# CDFS Partition



## Activeradio (Nov 21, 2008)

I have an unmanned USB drive with a CDFS partition full of advertising. Is it possible to remove this? This is a real tough cookie


----------



## shawnpb (May 30, 2010)

CDFS refers to a format for CD's. Is the USB drive a thumb drive or a USB external hard drive?


----------



## Activeradio (Nov 21, 2008)

It's just a flash drive, not an external hard drive


----------



## spunk.funk (May 13, 2010)

What OS are you running? You're profile says XP, but you are posting in the Windows Vista/7 forum? How to Format a CDFS Partition | eHow.com
If you do not want any data on the Flash drive, your can right click it and choose Format. Or with the drive plugged in.

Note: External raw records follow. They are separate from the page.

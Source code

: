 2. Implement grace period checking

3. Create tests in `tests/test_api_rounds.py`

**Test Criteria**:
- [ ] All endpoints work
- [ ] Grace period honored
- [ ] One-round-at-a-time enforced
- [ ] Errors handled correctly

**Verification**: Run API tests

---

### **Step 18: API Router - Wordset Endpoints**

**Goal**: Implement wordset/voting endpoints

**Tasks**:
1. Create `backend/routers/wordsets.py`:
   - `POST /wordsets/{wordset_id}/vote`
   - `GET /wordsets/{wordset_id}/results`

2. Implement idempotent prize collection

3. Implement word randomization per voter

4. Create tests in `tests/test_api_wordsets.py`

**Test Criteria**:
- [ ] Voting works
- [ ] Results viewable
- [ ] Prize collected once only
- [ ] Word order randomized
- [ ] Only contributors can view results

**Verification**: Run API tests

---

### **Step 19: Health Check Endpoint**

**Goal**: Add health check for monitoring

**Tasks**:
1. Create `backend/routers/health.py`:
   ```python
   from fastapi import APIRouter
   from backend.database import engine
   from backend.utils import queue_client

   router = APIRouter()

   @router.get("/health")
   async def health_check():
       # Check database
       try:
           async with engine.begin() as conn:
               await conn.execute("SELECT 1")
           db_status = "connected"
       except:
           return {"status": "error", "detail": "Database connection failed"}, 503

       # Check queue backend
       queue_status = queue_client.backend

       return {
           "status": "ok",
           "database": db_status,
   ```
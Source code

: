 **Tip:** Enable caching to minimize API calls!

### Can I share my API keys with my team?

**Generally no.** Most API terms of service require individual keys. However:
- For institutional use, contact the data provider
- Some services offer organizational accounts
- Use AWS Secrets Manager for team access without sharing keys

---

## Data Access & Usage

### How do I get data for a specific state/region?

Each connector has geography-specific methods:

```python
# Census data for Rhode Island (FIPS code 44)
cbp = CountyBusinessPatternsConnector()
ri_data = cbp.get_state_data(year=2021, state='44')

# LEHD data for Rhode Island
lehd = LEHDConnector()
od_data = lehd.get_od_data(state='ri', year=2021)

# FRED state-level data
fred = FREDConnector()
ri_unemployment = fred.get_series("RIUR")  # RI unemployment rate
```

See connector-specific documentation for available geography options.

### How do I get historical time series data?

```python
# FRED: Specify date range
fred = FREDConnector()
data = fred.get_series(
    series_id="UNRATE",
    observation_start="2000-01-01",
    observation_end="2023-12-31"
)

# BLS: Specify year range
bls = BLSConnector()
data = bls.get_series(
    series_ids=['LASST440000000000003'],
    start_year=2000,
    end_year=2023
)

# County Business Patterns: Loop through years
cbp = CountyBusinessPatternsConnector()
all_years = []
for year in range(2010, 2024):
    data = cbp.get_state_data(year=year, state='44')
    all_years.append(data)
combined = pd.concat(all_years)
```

In Vista/7, Go to Start/Search and type *diskmgmt.msc* Right click the *diskmgmt* icon in the search results and *Run As Administrator*. In* Disk Management *highlight the partition/Volume in the flash drive and go up to the Tool bar and press the *X*. This will delete the partition. Now, Right click the *Unallocated Space* and choose to make a *New Simple Volume*. And format it FAT32


----------



## Activeradio (Nov 21, 2008)

Changed my OS in profile. Have you worked with CDFS before? The only partition I can format is the hard drive. The CDFS volume is unformatable or deleteable from diskmgmt.msc


----------



## spunk.funk (May 13, 2010)

Can you attach a Screen Shot of *Disk Management* with the drive attached? It sounds like you are looking at a CD disc/


----------



## Activeradio (Nov 21, 2008)

Well, I'm not sure how you would put this. What you see is a virtual CDFS partition along with the main partition on the flash drive.


----------



## spunk.funk (May 13, 2010)

> Can you attach a  Screen Shot of *Disk Management* with the drive attached?


----------



## Activeradio (Nov 21, 2008)

Pretty sure I posted a screenshot. Here it is again


----------



## spunk.funk (May 13, 2010)

OK, the only CDFS partition is the *CD-ROM-2 drive F:* your Removable disk (Flash Drive) is *Disk 1 Drive G:* If you remove the CD from the CD drive, you will not see this partition any more.


----------



## Activeradio (Nov 21, 2008)

It may appear to be that way, but it's not. Yes, I do have a CD drive. There may be a CD in there, but it's unrelated to the contents on F:\. As soon as I take out the removable media, the CD drive goes away


----------



## spunk.funk (May 13, 2010)

If someone configured this flash drive for Ready Boost, it installs a program called *U3*, which turns a part of the format to CDFS CD rom drive. Try using the SanDisk Removal tool.


----------



## Activeradio (Nov 21, 2008)

It is 100% not U3, and I just tried the tool as well


----------